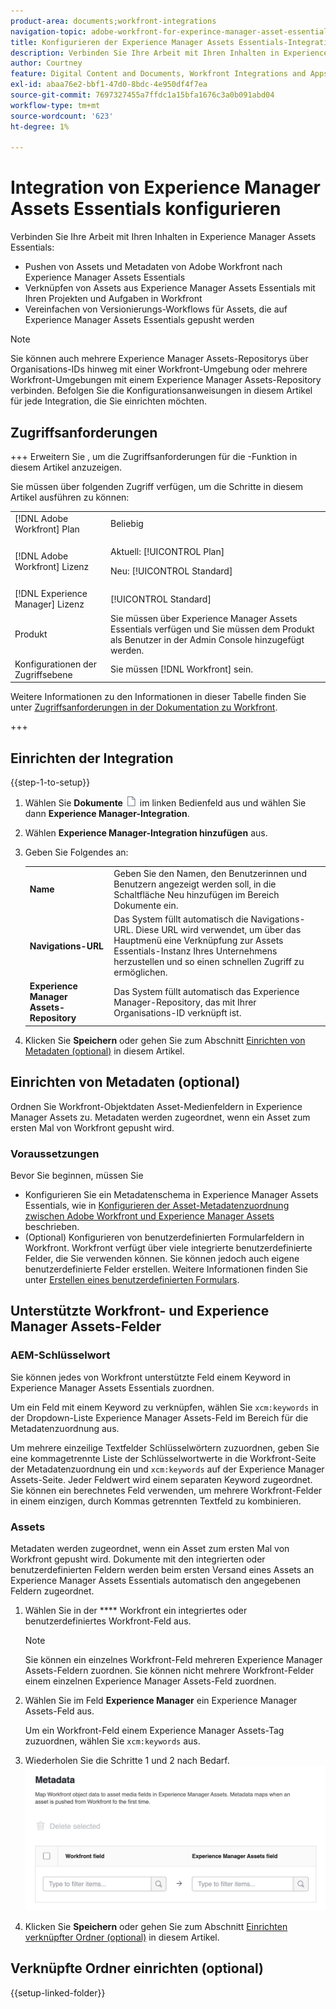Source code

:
 ```yaml
---
product-area: documents;workfront-integrations
navigation-topic: adobe-workfront-for-experince-manager-asset-essentials
title: Konfigurieren der Experience Manager Assets Essentials-Integration
description: Verbinden Sie Ihre Arbeit mit Ihren Inhalten in Experience Manager Assets Essentials.
author: Courtney
feature: Digital Content and Documents, Workfront Integrations and Apps
exl-id: abaa76e2-bbf1-47d0-8bdc-4e950df4f7ea
source-git-commit: 7697327455a7ffdc1a15bfa1676c3a0b091abd04
workflow-type: tm+mt
source-wordcount: '623'
ht-degree: 1%

---
```


# Integration von Experience Manager Assets Essentials konfigurieren

Verbinden Sie Ihre Arbeit mit Ihren Inhalten in Experience Manager Assets Essentials&#x200B;:

* Pushen von Assets und Metadaten von Adobe Workfront nach Experience Manager Assets Essentials&#x200B;
* Verknüpfen von Assets aus Experience Manager Assets Essentials mit Ihren Projekten und Aufgaben in Workfront&#x200B;
* Vereinfachen von Versionierungs-Workflows für Assets, die auf Experience Manager Assets Essentials gepusht werden

>[!NOTE]
>
>Sie können auch mehrere Experience Manager Assets-Repositorys über Organisations-IDs hinweg mit einer Workfront-Umgebung oder mehrere Workfront-Umgebungen mit einem Experience Manager Assets-Repository verbinden. Befolgen Sie die Konfigurationsanweisungen in diesem Artikel für jede Integration, die Sie einrichten möchten.

## Zugriffsanforderungen

+++ Erweitern Sie , um die Zugriffsanforderungen für die -Funktion in diesem Artikel anzuzeigen.

Sie müssen über folgenden Zugriff verfügen, um die Schritte in diesem Artikel ausführen zu können:

<table>
  <tr>
   <td>[!DNL Adobe Workfront] Plan
   </td>
   <td>Beliebig
   </td>
  </tr>
  <tr>
   <td>[!DNL Adobe Workfront] Lizenz
   </td>
   <td><p>Aktuell: [!UICONTROL Plan]</p>
   <p>Neu: [!UICONTROL Standard]</p></td>
  </tr>
  <tr>
   <td>[!DNL Experience Manager] Lizenz
   </td>
   <td>[!UICONTROL Standard]
   </td>
  </tr>
  <tr>
   <td>Produkt
   </td>
   <td>Sie müssen über Experience Manager Assets Essentials verfügen und Sie müssen dem Produkt als Benutzer in der Admin Console hinzugefügt werden.
   </td>
  </tr>
  <tr>
   <td>Konfigurationen der Zugriffsebene
   </td>
   <td>Sie müssen [!DNL Workfront] sein.
   </td>
  </tr>
</table>

Weitere Informationen zu den Informationen in dieser Tabelle finden Sie unter [Zugriffsanforderungen in der Dokumentation zu Workfront](/help/quicksilver/administration-and-setup/add-users/access-levels-and-object-permissions/access-level-requirements-in-documentation.md).

+++

## Einrichten der Integration

{{step-1-to-setup}}

1. Wählen Sie **Dokumente** ![Dokumentensymbol](assets/document-icon.png) im linken Bedienfeld aus und wählen Sie dann **Experience Manager-Integration**.
1. Wählen **Experience Manager-Integration hinzufügen** aus.
1. Geben Sie Folgendes an:

   <table>
   <tr>
      <td><strong>Name</strong>
      </td>
      <td>Geben Sie den Namen, den Benutzerinnen und Benutzern angezeigt werden soll, in die Schaltfläche Neu hinzufügen im Bereich Dokumente ein.
      </td>
   </tr>
   <tr>
      <td><strong>Navigations-URL</strong>
      </td>
      <td>Das System füllt automatisch die Navigations-URL. Diese URL wird verwendet, um über das Hauptmenü eine Verknüpfung zur Assets Essentials-Instanz Ihres Unternehmens herzustellen und so einen schnellen Zugriff zu ermöglichen.
      </td>
   </tr>
   <tr>
      <td>
      <strong>Experience Manager Assets-Repository</strong>
      </td>
      <td>
      Das System füllt automatisch das Experience Manager-Repository, das mit Ihrer Organisations-ID verknüpft ist.
      </td>
   </tr>
   </table>

1. Klicken Sie **Speichern** oder gehen Sie zum Abschnitt [Einrichten von Metadaten (optional)](#set-up-metadata-optional) in diesem Artikel.


## Einrichten von Metadaten (optional)

Ordnen Sie Workfront-Objektdaten Asset-Medienfeldern in Experience Manager Assets zu. Metadaten werden zugeordnet, wenn ein Asset zum ersten Mal von Workfront gepusht wird.


### Voraussetzungen

Bevor Sie beginnen, müssen Sie

* Konfigurieren Sie ein Metadatenschema in Experience Manager Assets Essentials, wie in [Konfigurieren der Asset-Metadatenzuordnung zwischen Adobe Workfront und Experience Manager Assets](https://experienceleague.adobe.com/docs/experience-manager-cloud-service/content/assets/integrations/configure-asset-metadata-mapping.html?lang=en) beschrieben.
* (Optional) Konfigurieren von benutzerdefinierten Formularfeldern in Workfront. Workfront verfügt über viele integrierte benutzerdefinierte Felder, die Sie verwenden können. Sie können jedoch auch eigene benutzerdefinierte Felder erstellen. Weitere Informationen finden Sie unter [Erstellen eines benutzerdefinierten Formulars](/help/quicksilver/administration-and-setup/customize-workfront/create-manage-custom-forms/form-designer/design-a-form/design-a-form.md).

## Unterstützte Workfront- und Experience Manager Assets-Felder

### AEM-Schlüsselwort

Sie können jedes von Workfront unterstützte Feld einem Keyword in Experience Manager Assets Essentials zuordnen.

Um ein Feld mit einem Keyword zu verknüpfen, wählen Sie `xcm:keywords` in der Dropdown-Liste Experience Manager Assets-Feld im Bereich für die Metadatenzuordnung aus.

Um mehrere einzeilige Textfelder Schlüsselwörtern zuzuordnen, geben Sie eine kommagetrennte Liste der Schlüsselwortwerte in die Workfront-Seite der Metadatenzuordnung ein und `xcm:keywords` auf der Experience Manager Assets-Seite. Jeder Feldwert wird einem separaten Keyword zugeordnet. Sie können ein berechnetes Feld verwenden, um mehrere Workfront-Felder in einem einzigen, durch Kommas getrennten Textfeld zu kombinieren.

<!--
Look for essentials article
For more information on keywords in Experience Manager Assets, including how to create and manage keywords, see [Administering Tags]( https://experienceleague.adobe.com/docs/experience-manager-64/administering/contentmanagement/tags.html?lang=en).
-->


### Assets

Metadaten werden zugeordnet, wenn ein Asset zum ersten Mal von Workfront gepusht wird. Dokumente mit den integrierten oder benutzerdefinierten Feldern werden beim ersten Versand eines Assets an Experience Manager Assets Essentials automatisch den angegebenen Feldern zugeordnet.

1. Wählen Sie in der **** Workfront ein integriertes oder benutzerdefiniertes Workfront-Feld aus.

   >[!NOTE]
   >
   >Sie können ein einzelnes Workfront-Feld mehreren Experience Manager Assets-Feldern zuordnen. Sie können nicht mehrere Workfront-Felder einem einzelnen Experience Manager Assets-Feld zuordnen.

1. Wählen Sie im Feld **Experience Manager** ein Experience Manager Assets-Feld aus.

   Um ein Workfront-Feld einem Experience Manager Assets-Tag zuzuordnen, wählen Sie `xcm:keywords` aus.

1. Wiederholen Sie die Schritte 1 und 2 nach Bedarf.
   ![Aktivieren von Metadaten](assets/metadata-assets-essentials.png)
1. Klicken Sie **Speichern** oder gehen Sie zum Abschnitt [Einrichten verknüpfter Ordner (optional)](#set-up-linked-folders-optional) in diesem Artikel.


## Verknüpfte Ordner einrichten (optional)

{{setup-linked-folder}}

:::

◆ ABOUT THIS TASK
Retype each record exactly as it appears above and drop the images.

◆ FINISHED TASK
Source code

:
 ```yaml
---
product-area: documents;workfront-integrations
navigation-topic: adobe-workfront-for-experince-manager-asset-essentials
title: Konfigurieren der Experience Manager Assets Essentials-Integration
description: Verbinden Sie Ihre Arbeit mit Ihren Inhalten in Experience Manager Assets Essentials.
author: Courtney
feature: Digital Content and Documents, Workfront Integrations and Apps
exl-id: abaa76e2-bbf1-47d0-8bdc-4e950df4f7ea
source-git-commit: 7697327455a7ffdc1a15bfa1676c3a0b091abd04
workflow-type: tm+mt
source-wordcount: '623'
ht-degree: 1%

---
```


# Integration von Experience Manager Assets Essentials konfigurieren

Verbinden Sie Ihre Arbeit mit Ihren Inhalten in Experience Manager Assets Essentials&#x200B;:

* Pushen von Assets und Metadaten von Adobe Workfront nach Experience Manager Assets Essentials&#x200B;
* Verknüpfen von Assets aus Experience Manager Assets Essentials mit Ihren Projekten und Aufgaben in Workfront&#x200B;
* Vereinfachen von Versionierungs-Workflows für Assets, die auf Experience Manager Assets Essentials gepusht werden

>[!NOTE]
>
>Sie können auch mehrere Experience Manager Assets-Repositorys über Organisations-IDs hinweg mit einer Workfront-Umgebung oder mehrere Workfront-Umgebungen mit einem Experience Manager Assets-Repository verbinden. Befolgen Sie die Konfigurationsanweisungen in diesem Artikel für jede Integration, die Sie einrichten möchten.

## Zugriffsanforderungen

+++ Erweitern Sie , um die Zugriffsanforderungen für die -Funktion in diesem Artikel anzuzeigen.

Sie müssen über folgenden Zugriff verfügen, um die Schritte in diesem Artikel ausführen zu können:

<table>
  <tr>
   <td>[!DNL Adobe Workfront] Plan
   </td>
   <td>Beliebig
   </td>
  </tr>
  <tr>
   <td>[!DNL Adobe Workfront] Lizenz
   </td>
   <td><p>Aktuell: [!UICONTROL Plan]</p>
   <p>Neu: [!UICONTROL Standard]</p></td>
  </tr>
  <tr>
   <td>[!DNL Experience Manager] Lizenz
   </td>
   <td>[!UICONTROL Standard]
   </td>
  </tr>
  <tr>
   <td>Produkt
   </td>
   <td>Sie müssen über Experience Manager Assets Essentials verfügen und Sie müssen dem Produkt als Benutzer in der Admin Console hinzugefügt werden.
   </td>
  </tr>
  <tr>
   <td>Konfigurationen der Zugriffsebene
   </td>
   <td>Sie müssen [!DNL Workfront] sein.
   </td>
  </tr>
</table>

Weitere Informationen zu den Informationen in dieser Tabelle finden Sie unter [Zugriffsanforderungen in der Dokumentation zu Workfront](/help/quicksilver/administration-and-setup/add-users/access-levels-and-object-permissions/access-level-requirements-in-documentation.md).

+++

## Einrichten der Integration

{{step-1-to-setup}}

1. Wählen Sie **Dokumente** ![Dokumentensymbol](assets/document-icon.png) im linken Bedienfeld aus und wählen Sie dann **Experience Manager-Integration**.
1. Wählen **Experience Manager-Integration hinzufügen** aus.
1. Geben Sie Folgendes an:

   <table>
   <tr>
      <td><strong>Name</strong>
      </td>
      <td>Geben Sie den Namen, den Benutzerinnen und Benutzern angezeigt werden soll, in die Schaltfläche Neu hinzufügen im Bereich Dokumente ein.
      </td>
   </tr>
   <tr>
      <td><strong>Navigations-URL</strong>
      </td>
      <td>Das System füllt automatisch die Navigations-URL. Diese URL wird verwendet, um über das Hauptmenü eine Verknüpfung zur Assets Essentials-Instanz Ihres Unternehmens herzustellen und so einen schnellen Zugriff zu ermöglichen.
      </td>
   </tr>
   <tr>
      <td>
      <strong>Experience Manager Assets-Repository</strong>
      </td>
      <td>
      Das System füllt automatisch das Experience Manager-Repository, das mit Ihrer Organisations-ID verknüpft ist.
      </td>
   </tr>
   </table>

1. Klicken Sie **Speichern** oder gehen Sie zum Abschnitt [Einrichten von Metadaten (optional)](#set-up-metadata-optional) in diesem Artikel.


## Einrichten von Metadaten (optional)

Ordnen Sie Workfront-Objektdaten Asset-Medienfeldern in Experience Manager Assets zu. Metadaten werden zugeordnet, wenn ein Asset zum ersten Mal von Workfront gepusht wird.


### Voraussetzungen

Bevor Sie beginnen, müssen Sie

* Konfigurieren Sie ein Metadatenschema in Experience Manager Assets Essentials, wie in [Konfigurieren der Asset-Metadatenzuordnung zwischen Adobe Workfront und Experience Manager Assets](https://experienceleague.adobe.com/docs/experience-manager-cloud-service/content/assets/integrations/configure-asset-metadata-mapping.html?lang=en) beschrieben.
* (Optional) Konfigurieren von benutzerdefinierten Formularfeldern in Workfront. Workfront verfügt über viele integrierte benutzerdefinierte Felder, die Sie verwenden können. Sie können jedoch auch eigene benutzerdefinierte Felder erstellen. Weitere Informationen finden Sie unter [Erstellen eines benutzerdefinierten Formulars](/help/quicksilver/administration-and-setup/customize-workfront/create-manage-custom-forms/form-designer/design-a-form/design-a-form.md).

## Unterstützte Workfront- und Experience Manager Assets-Felder

### AEM-Schlüsselwort

Sie können jedes von Workfront unterstützte Feld einem Keyword in Experience Manager Assets Essentials zuordnen.

Um ein Feld mit einem Keyword zu verknüpfen, wählen Sie `xcm:keywords` in der Dropdown-Liste Experience Manager Assets-Feld im Bereich für die Metadatenzuordnung aus.

Um mehrere einzeilige Textfelder Schlüsselwörtern zuzuordnen, geben Sie eine kommagetrennte Liste der Schlüsselwortwerte in die Workfront-Seite der Metadatenzuordnung ein und `xcm:keywords` auf der Experience Manager Assets-Seite. Jeder Feldwert wird einem separaten Keyword zugeordnet. Sie können ein berechnetes Feld verwenden, um mehrere Workfront-Felder in einem einzigen, durch Kommas getrennten Textfeld zu kombinieren.

<!--
Look for essentials article
For more information on keywords in Experience Manager Assets, including how to create and manage keywords, see [Administering Tags]( https://experienceleague.adobe.com/docs/experience-manager-64/administering/contentmanagement/tags.html?lang=en).
-->


### Assets

Metadaten werden zugeordnet, wenn ein Asset zum ersten Mal von Workfront gepusht wird. Dokumente mit den integrierten oder benutzerdefinierten Feldern werden beim ersten Versand eines Assets an Experience Manager Assets Essentials automatisch den angegebenen Feldern zugeordnet.

1. Wählen Sie in der **** Workfront ein integriertes oder benutzerdefiniertes Workfront-Feld aus.

   >[!NOTE]
   >
   >Sie können ein einzelnes Workfront-Feld mehreren Experience Manager Assets-Feldern zuordnen. Sie können nicht mehrere Workfront-Felder einem einzelnen Experience Manager Assets-Feld zuordnen.

1. Wählen Sie im Feld **Experience Manager** ein Experience Manager Assets-Feld aus.

   Um ein Workfront-Feld einem Experience Manager Assets-Tag zuzuordnen, wählen Sie `xcm:keywords` aus.

1. Wiederholen Sie die Schritte 1 und 2 nach Bedarf.
   ![Aktivieren von Metadaten](assets/metadata-assets-essentials.png)
1. Klicken Sie **Speichern** oder gehen Sie zum Abschnitt [Einrichten verknüpfter Ordner (optional)](#set-up-linked-folders-optional) in diesem Artikel.


## Verknüpfte Ordner einrichten (optional)

{{setup-linked-folder}}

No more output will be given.